Mais tout cela n’est pas qu’une question d’écoute client ! C’est une question de marché ! Les habitudes qui sont créées, les besoins qui émergent ne viennent pas spontanément des clients, mais en réalité des usages que créent et utilisent les leaders américains du digital pour embrigader leurs utilisateurs : Amazon, Google, Apple, Uber, AirBNB, NetFlix, entre autres.

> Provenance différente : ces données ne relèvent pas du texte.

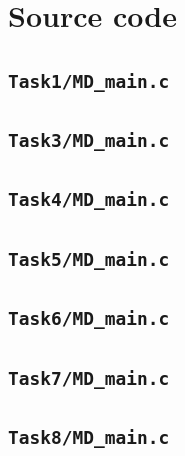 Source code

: \vfill


\newpage
\appendix
\section{Source code}

\subsection{\texttt{Task1/MD\_main.c}}


\subsection{\texttt{Task3/MD\_main.c}}


\subsection{\texttt{Task4/MD\_main.c}}


\subsection{\texttt{Task5/MD\_main.c}}


\subsection{\texttt{Task6/MD\_main.c}}


\subsection{\texttt{Task7/MD\_main.c}}



\subsection{\texttt{Task8/MD\_main.c}}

Peu importe que ces sociétés perdent parfois de l’argent, ce qui compte avant tout c’est de rendre le plus simple possible, le moins fatigant possible et le plus rapide possible, la moindre interaction avec l’entreprise. Pour payer, bien sûr, mais aussi pour réserver un taxi, renvoyer un colis, louer un appartement, poser une question. Toutes ces sociétés ont l’obsession de l’UX dans leur ADN. Alors que l’utilisateur peut se désabonner quand il veut de NetFlix, il existe encore des sociétés en France qui vous demandent d’envoyer un courrier papier en recommandé pour accomplir la même tâche. On voit qui est le plus simple des deux. Et chez qui, croyez-vous que l’utilisateur va aller à la fin ? La société qui fait de la rétention ou celle qui offre la plus grande liberté ?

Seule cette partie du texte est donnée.